Task requirements → Scan the entries for the word "approach". Every line that has it should be copied.

(Beginning of Records to use)

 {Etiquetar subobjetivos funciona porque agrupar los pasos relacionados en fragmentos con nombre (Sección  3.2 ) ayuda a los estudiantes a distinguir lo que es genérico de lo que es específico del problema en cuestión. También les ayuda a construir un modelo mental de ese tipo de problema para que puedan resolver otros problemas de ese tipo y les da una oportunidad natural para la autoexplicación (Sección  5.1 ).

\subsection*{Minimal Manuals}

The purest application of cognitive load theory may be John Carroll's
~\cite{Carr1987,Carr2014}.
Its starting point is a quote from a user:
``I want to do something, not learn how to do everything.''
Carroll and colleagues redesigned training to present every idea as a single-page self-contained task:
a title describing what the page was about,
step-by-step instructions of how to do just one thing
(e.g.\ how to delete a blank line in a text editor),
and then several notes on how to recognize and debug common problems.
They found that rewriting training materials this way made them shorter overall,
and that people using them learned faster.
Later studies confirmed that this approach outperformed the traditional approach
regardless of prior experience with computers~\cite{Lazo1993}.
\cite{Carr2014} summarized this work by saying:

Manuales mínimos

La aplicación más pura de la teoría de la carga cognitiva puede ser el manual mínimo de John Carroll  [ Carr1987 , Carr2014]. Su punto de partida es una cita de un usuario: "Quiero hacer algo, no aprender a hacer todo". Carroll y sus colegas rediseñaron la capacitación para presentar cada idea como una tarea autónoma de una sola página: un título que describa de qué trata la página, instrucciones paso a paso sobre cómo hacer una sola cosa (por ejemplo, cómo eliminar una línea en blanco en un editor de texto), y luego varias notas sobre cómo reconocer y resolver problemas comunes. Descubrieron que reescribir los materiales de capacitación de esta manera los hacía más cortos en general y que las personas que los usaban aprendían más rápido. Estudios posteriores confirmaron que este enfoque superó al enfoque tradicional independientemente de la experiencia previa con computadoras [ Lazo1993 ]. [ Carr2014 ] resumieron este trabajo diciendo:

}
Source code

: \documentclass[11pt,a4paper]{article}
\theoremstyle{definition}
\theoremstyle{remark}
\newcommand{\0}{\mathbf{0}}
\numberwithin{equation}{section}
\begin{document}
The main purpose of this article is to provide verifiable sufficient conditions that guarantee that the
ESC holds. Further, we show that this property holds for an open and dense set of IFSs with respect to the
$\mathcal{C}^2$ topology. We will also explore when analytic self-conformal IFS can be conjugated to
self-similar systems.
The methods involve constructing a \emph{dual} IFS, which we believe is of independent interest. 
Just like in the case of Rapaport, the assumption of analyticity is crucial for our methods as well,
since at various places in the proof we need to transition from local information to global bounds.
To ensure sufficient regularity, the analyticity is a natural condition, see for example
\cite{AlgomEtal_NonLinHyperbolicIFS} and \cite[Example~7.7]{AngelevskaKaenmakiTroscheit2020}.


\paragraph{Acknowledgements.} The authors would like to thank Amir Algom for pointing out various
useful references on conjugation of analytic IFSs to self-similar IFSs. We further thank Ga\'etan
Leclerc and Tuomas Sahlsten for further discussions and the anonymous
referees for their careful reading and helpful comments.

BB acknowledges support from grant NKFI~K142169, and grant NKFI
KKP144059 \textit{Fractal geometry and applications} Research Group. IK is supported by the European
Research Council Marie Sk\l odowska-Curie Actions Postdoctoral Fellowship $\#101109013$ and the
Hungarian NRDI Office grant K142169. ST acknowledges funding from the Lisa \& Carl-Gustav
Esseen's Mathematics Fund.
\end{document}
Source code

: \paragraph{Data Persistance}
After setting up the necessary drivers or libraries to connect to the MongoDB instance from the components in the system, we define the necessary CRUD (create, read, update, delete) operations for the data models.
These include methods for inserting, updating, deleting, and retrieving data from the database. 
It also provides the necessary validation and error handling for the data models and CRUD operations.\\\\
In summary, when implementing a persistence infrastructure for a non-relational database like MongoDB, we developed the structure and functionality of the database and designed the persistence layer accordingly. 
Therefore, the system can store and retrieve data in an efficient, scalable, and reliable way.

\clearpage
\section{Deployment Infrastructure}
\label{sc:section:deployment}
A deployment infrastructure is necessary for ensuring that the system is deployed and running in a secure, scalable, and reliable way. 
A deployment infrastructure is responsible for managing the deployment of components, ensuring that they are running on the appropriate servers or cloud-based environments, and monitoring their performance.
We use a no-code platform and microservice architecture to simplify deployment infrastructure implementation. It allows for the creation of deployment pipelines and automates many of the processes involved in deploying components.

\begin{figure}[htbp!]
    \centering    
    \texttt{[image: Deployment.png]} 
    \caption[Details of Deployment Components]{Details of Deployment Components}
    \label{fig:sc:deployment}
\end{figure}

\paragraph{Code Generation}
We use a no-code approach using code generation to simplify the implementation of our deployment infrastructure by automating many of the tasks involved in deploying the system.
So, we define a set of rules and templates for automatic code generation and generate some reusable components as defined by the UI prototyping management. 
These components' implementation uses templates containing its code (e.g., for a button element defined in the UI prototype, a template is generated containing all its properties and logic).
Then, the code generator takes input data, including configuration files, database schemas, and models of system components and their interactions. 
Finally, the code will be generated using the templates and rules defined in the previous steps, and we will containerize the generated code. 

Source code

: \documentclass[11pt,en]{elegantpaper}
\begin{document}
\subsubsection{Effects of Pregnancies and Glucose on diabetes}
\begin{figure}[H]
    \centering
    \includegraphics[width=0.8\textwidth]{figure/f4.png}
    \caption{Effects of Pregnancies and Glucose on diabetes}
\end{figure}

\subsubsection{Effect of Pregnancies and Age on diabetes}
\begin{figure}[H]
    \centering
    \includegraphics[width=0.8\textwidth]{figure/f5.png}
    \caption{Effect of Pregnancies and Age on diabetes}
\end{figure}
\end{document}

(End of Records to use)

Response to this exercise →
Later studies confirmed that this approach outperformed the traditional approach
We use a no-code approach using code generation to simplify the implementation of our deployment infrastructure by automating many of the tasks involved in deploying the system.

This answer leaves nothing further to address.